● **Exercise requirements**: Each line below that contains the word "workbook" must be copied.

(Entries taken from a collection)
______________________________
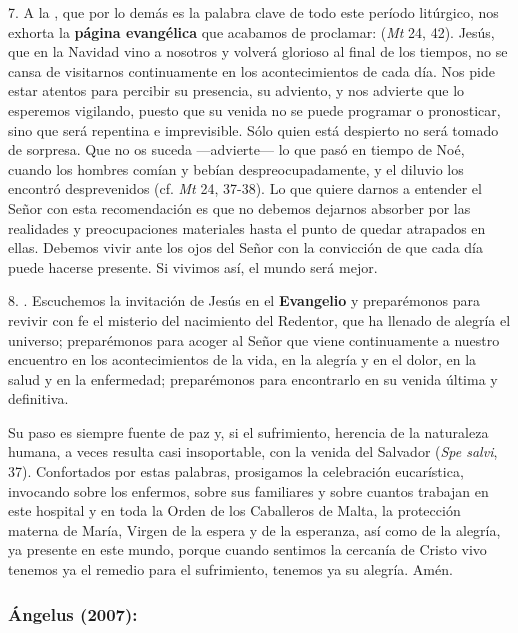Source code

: \begin{body}
	7. A la , que por lo demás es la palabra clave de todo este período litúrgico, nos exhorta la \textbf{página evangélica} que acabamos de proclamar:  (\emph{Mt} 24, 42). Jesús, que en la Navidad vino a nosotros y volverá glorioso al final de los tiempos, no se cansa de visitarnos continuamente en los acontecimientos de cada día. Nos pide estar atentos para percibir su presencia, su adviento, y nos advierte que lo esperemos vigilando, puesto que su venida no se puede programar o pronosticar, sino que será repentina e imprevisible. Sólo quien está despierto no será tomado de sorpresa. Que no os suceda ---advierte--- lo que pasó en tiempo de Noé, cuando los hombres comían y bebían despreocupadamente, y el diluvio los encontró desprevenidos (cf. \emph{Mt} 24, 37-38). Lo que quiere darnos a entender el Señor con esta recomendación es que no debemos dejarnos absorber por las realidades y preocupaciones materiales hasta el punto de quedar atrapados en ellas. Debemos vivir ante los ojos del Señor con la convicción de que cada día puede hacerse presente. Si vivimos así, el mundo será mejor. 
	
	8. . Escuchemos la invitación de Jesús en el \textbf{Evangelio} y preparémonos para revivir con fe el misterio del nacimiento del Redentor, que ha llenado de alegría el universo; preparémonos para acoger al Señor que viene continuamente a nuestro encuentro en los acontecimientos de la vida, en la alegría y en el dolor, en la salud y en la enfermedad; preparémonos para encontrarlo en su venida última y definitiva. 
	
	Su paso es siempre fuente de paz y, si el sufrimiento, herencia de la naturaleza humana, a veces resulta casi insoportable, con la venida del Salvador  (\emph{Spe salvi}, 37). Confortados por estas palabras, prosigamos la celebración eucarística, invocando sobre los enfermos, sobre sus familiares y sobre cuantos trabajan en este hospital y en toda la Orden de los Caballeros de Malta, la protección materna de María, Virgen de la espera y de la esperanza, así como de la alegría, ya presente en este mundo, porque cuando sentimos la cercanía de Cristo vivo tenemos ya el remedio para el sufrimiento, tenemos ya su alegría. Amén.
\end{body}

\subsubsection{Ángelus (2007): }


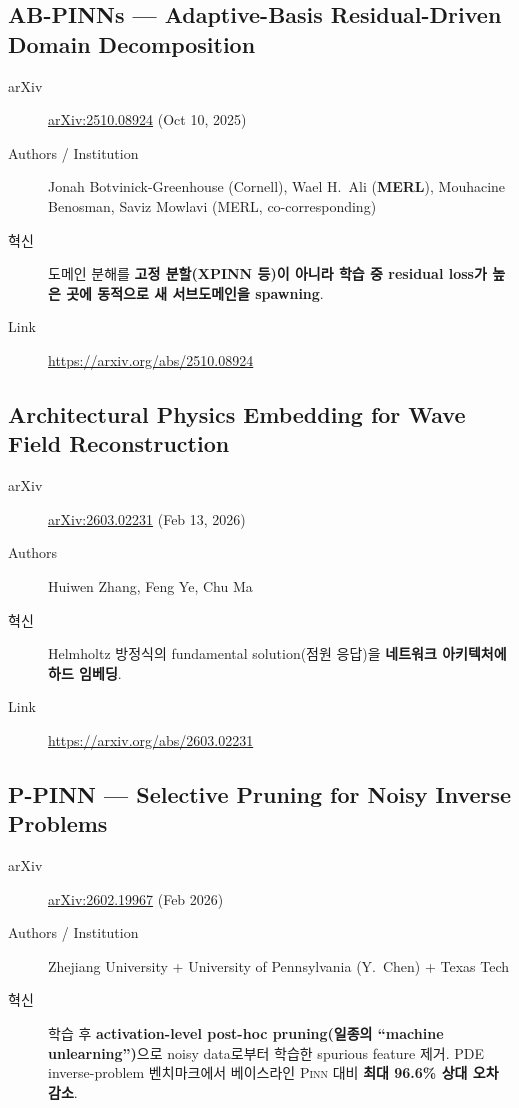 \documentclass[11pt,a4paper,oneside]{report}
\newcommand{\pinn}{\textsc{Pinn}}
\newcommand{\arxivid}[1]{\href{https://arxiv.org/abs/#1}{arXiv:#1}}
\begin{document}
\subsection{AB-PINNs --- Adaptive-Basis Residual-Driven Domain Decomposition}

\begin{description}
\item[arXiv] \arxivid{2510.08924} (Oct 10, 2025)
\item[Authors / Institution] Jonah Botvinick-Greenhouse (Cornell), Wael H.\ Ali (\textbf{MERL}), Mouhacine Benosman, Saviz Mowlavi (MERL, co-corresponding)
\item[혁신] 도메인 분해를 \textbf{고정 분할(XPINN 등)이 아니라 학습 중 residual loss가 높은 곳에 동적으로 새 서브도메인을 spawning}.
\item[Link] \url{https://arxiv.org/abs/2510.08924}
\end{description}

\subsection{Architectural Physics Embedding for Wave Field Reconstruction}

\begin{description}
\item[arXiv] \arxivid{2603.02231} (Feb 13, 2026)
\item[Authors] Huiwen Zhang, Feng Ye, Chu Ma
\item[혁신] Helmholtz 방정식의 fundamental solution(점원 응답)을 \textbf{네트워크 아키텍처에 하드 임베딩}.
\item[Link] \url{https://arxiv.org/abs/2603.02231}
\end{description}

\subsection{P-PINN --- Selective Pruning for Noisy Inverse Problems}

\begin{description}
\item[arXiv] \arxivid{2602.19967} (Feb 2026)
\item[Authors / Institution] Zhejiang University + University of Pennsylvania (Y.\ Chen) + Texas Tech
\item[혁신] 학습 후 \textbf{activation-level post-hoc pruning(일종의 ``machine unlearning'')}으로 noisy data로부터 학습한 spurious feature 제거. PDE inverse-problem 벤치마크에서 베이스라인 \pinn{} 대비 \textbf{최대 96.6\% 상대 오차 감소}.
\end{description}
\end{document}
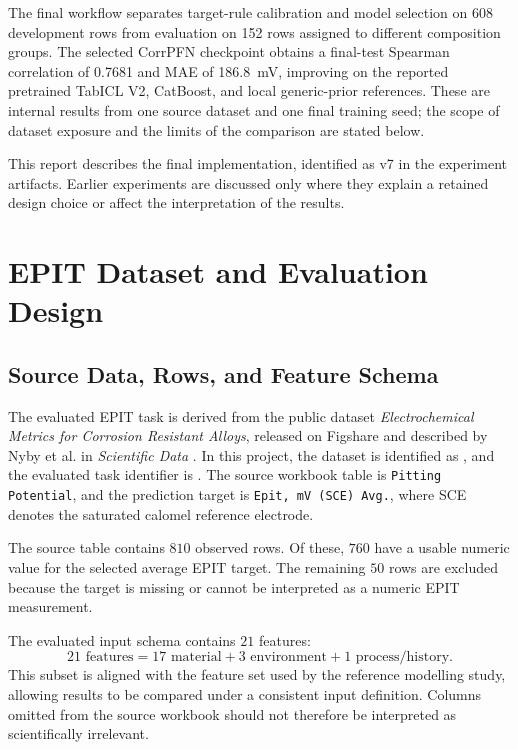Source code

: \documentclass{article}
\begin{document}
The final workflow separates target-rule calibration and model selection on
608 development rows from evaluation on 152 rows assigned to different
composition groups. The selected CorrPFN checkpoint obtains a final-test
Spearman correlation of 0.7681 and MAE of 186.8~mV, improving on the reported
pretrained TabICL V2, CatBoost, and local generic-prior references. These are
internal results from one source dataset and one final training seed; the
scope of dataset exposure and the limits of the comparison are stated below.

This report describes the final implementation, identified as v7 in the
experiment artifacts. Earlier experiments are discussed only where they
explain a retained design choice or affect the interpretation of the results.

\section{EPIT Dataset and Evaluation Design}
\label{sec:epit-dataset}

\subsection{Source Data, Rows, and Feature Schema}

The evaluated EPIT task is derived from the public dataset
\textit{Electrochemical Metrics for Corrosion Resistant Alloys}, released on
Figshare and described by Nyby et al. in \textit{Scientific Data}
\cite{nyby2021electrochemical}. In this project, the dataset is identified as
, and the evaluated task identifier is
.
The source workbook table is \texttt{Pitting Potential}, and the prediction
target is \texttt{Epit, mV (SCE) Avg.}, where SCE denotes the saturated calomel
reference electrode.

The source table contains \(810\) observed rows. Of these, \(760\) have a
usable numeric value for the selected average EPIT target. The remaining
\(50\) rows are excluded because the target is missing or cannot be
interpreted as a numeric EPIT measurement.

The evaluated input schema contains \(21\) features:
\begin{equation}
21\text{ features}
=17\text{ material}+3\text{ environment}+1\text{ process/history}.
\label{eq:epit-schema}
\end{equation}
This subset is aligned with the feature set used by the reference modelling
study, allowing results to be compared under a consistent input definition.
Columns omitted from the source workbook should not therefore be interpreted
as scientifically irrelevant.
\end{document}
______________________________
● **Output below**:
The source workbook table is \texttt{Pitting Potential}, and the prediction
Columns omitted from the source workbook should not therefore be interpreted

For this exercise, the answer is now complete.